#### What needs to be done:
Read the records and gather each line that includes "Backend".

:: Dataset content

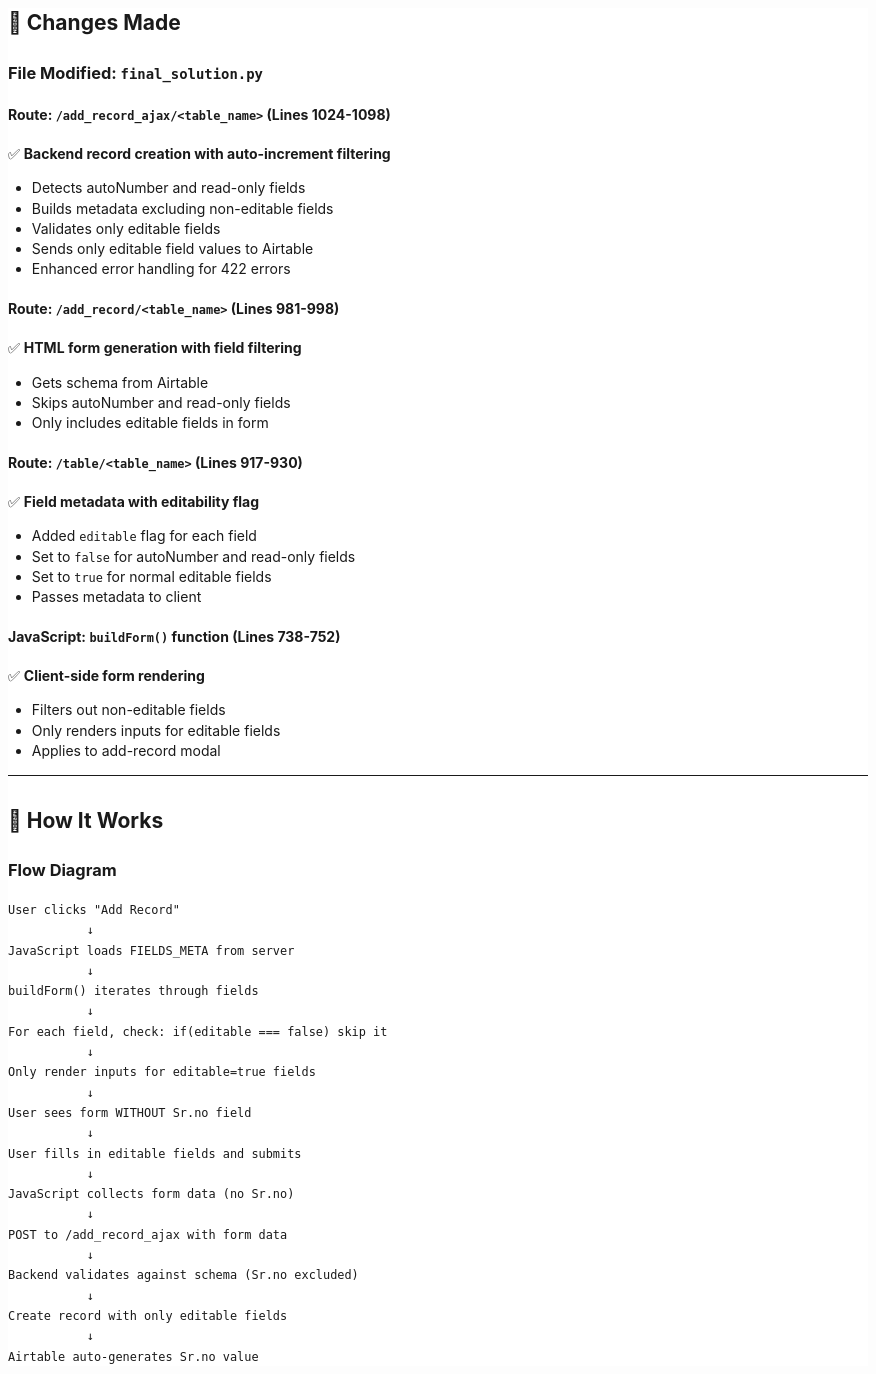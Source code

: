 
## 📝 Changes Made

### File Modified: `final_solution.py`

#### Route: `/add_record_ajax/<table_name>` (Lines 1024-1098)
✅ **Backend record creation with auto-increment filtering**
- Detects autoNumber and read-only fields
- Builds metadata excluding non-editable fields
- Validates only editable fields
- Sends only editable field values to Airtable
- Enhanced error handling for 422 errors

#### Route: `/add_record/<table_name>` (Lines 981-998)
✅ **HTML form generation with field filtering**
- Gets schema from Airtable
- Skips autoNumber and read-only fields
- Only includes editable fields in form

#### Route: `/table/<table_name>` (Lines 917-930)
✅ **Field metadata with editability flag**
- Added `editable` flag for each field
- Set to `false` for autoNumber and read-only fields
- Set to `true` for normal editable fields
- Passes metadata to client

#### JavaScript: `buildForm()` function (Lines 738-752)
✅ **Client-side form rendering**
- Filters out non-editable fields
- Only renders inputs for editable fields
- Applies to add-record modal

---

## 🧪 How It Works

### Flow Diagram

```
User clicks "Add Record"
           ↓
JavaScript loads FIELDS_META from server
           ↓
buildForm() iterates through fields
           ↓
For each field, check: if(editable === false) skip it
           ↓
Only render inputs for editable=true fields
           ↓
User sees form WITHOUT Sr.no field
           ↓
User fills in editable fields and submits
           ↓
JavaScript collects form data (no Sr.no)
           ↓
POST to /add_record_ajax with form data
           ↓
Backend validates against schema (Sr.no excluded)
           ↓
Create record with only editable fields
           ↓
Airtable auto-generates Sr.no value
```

::::
:: Dataset content

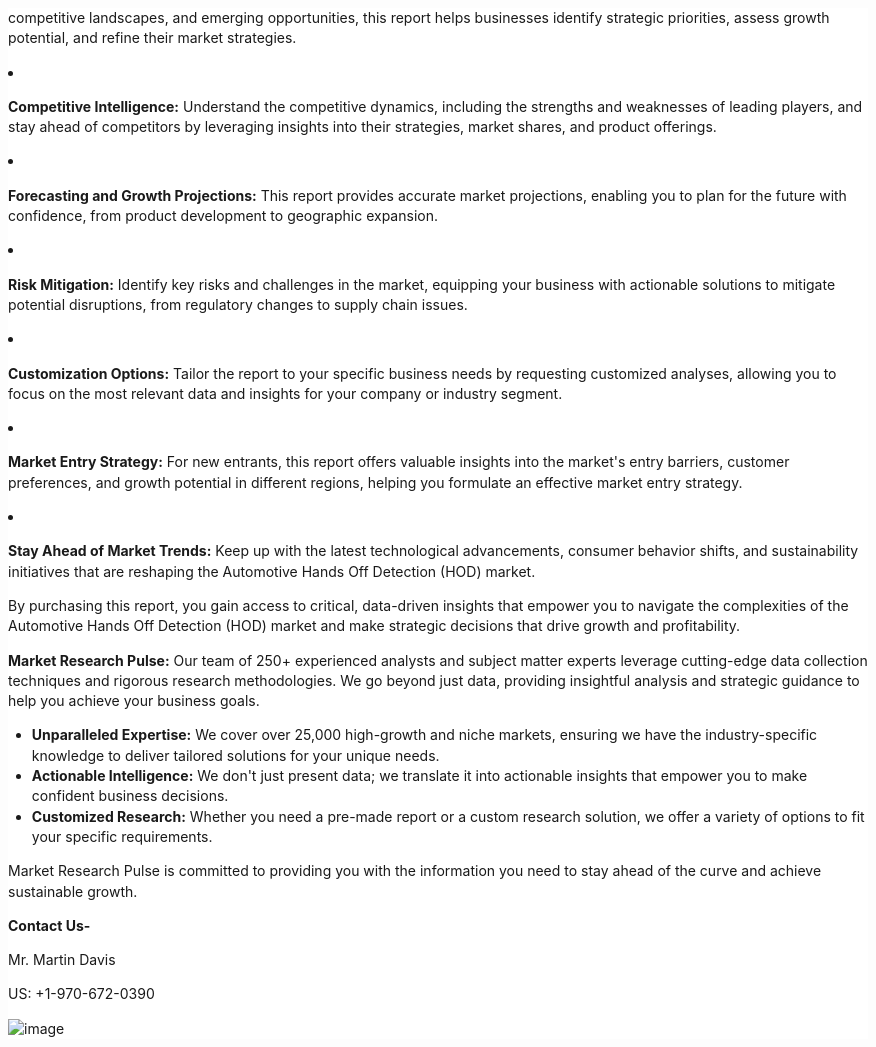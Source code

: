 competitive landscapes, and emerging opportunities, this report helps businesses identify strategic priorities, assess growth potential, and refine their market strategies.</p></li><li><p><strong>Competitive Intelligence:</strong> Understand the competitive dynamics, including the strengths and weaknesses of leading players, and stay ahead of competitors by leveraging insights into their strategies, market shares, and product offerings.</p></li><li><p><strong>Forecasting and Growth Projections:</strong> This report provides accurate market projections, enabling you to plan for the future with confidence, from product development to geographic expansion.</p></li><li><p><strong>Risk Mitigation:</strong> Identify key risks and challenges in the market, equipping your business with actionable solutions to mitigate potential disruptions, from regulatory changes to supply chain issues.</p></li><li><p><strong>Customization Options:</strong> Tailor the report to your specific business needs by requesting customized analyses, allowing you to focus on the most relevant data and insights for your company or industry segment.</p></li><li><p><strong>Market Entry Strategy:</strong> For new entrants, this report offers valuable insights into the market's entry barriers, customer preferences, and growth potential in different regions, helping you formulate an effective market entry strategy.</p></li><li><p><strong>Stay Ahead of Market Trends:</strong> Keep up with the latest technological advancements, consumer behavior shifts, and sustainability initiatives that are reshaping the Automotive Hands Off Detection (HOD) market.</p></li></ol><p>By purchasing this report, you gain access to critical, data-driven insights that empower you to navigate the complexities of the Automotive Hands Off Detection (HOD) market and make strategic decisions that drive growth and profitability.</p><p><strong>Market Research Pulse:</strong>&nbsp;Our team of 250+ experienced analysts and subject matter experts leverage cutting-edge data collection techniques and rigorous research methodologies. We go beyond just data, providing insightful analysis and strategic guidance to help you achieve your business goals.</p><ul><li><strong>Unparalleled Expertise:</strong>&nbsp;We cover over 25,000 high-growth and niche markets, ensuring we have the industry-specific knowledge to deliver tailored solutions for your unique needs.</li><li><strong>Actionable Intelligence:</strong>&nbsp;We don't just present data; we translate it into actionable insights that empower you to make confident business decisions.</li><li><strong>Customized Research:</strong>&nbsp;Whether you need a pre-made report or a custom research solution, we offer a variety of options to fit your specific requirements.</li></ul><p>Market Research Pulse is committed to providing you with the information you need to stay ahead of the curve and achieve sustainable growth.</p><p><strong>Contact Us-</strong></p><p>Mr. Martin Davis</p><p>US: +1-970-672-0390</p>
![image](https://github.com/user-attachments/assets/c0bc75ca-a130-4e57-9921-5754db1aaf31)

::::

#### Task response:
✅ **Backend record creation with auto-increment filtering**
Backend validates against schema (Sr.no excluded)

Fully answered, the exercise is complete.